** PROBLEM DETAILS **
From the entries that follow, gather each line holding the word "lookahead".

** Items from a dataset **
- Opening Delimiter -

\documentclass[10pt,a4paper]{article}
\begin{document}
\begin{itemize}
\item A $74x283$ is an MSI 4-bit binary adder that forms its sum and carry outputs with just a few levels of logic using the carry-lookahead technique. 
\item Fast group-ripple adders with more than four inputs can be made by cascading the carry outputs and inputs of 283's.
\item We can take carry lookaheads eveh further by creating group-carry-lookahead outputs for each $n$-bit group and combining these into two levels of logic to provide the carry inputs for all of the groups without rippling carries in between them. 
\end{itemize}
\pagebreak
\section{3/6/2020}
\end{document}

- Closing Delimiter -

** YOUR RESPONSE **
\item A $74x283$ is an MSI 4-bit binary adder that forms its sum and carry outputs with just a few levels of logic using the carry-lookahead technique. 
\item We can take carry lookaheads eveh further by creating group-carry-lookahead outputs for each $n$-bit group and combining these into two levels of logic to provide the carry inputs for all of the groups without rippling carries in between them. 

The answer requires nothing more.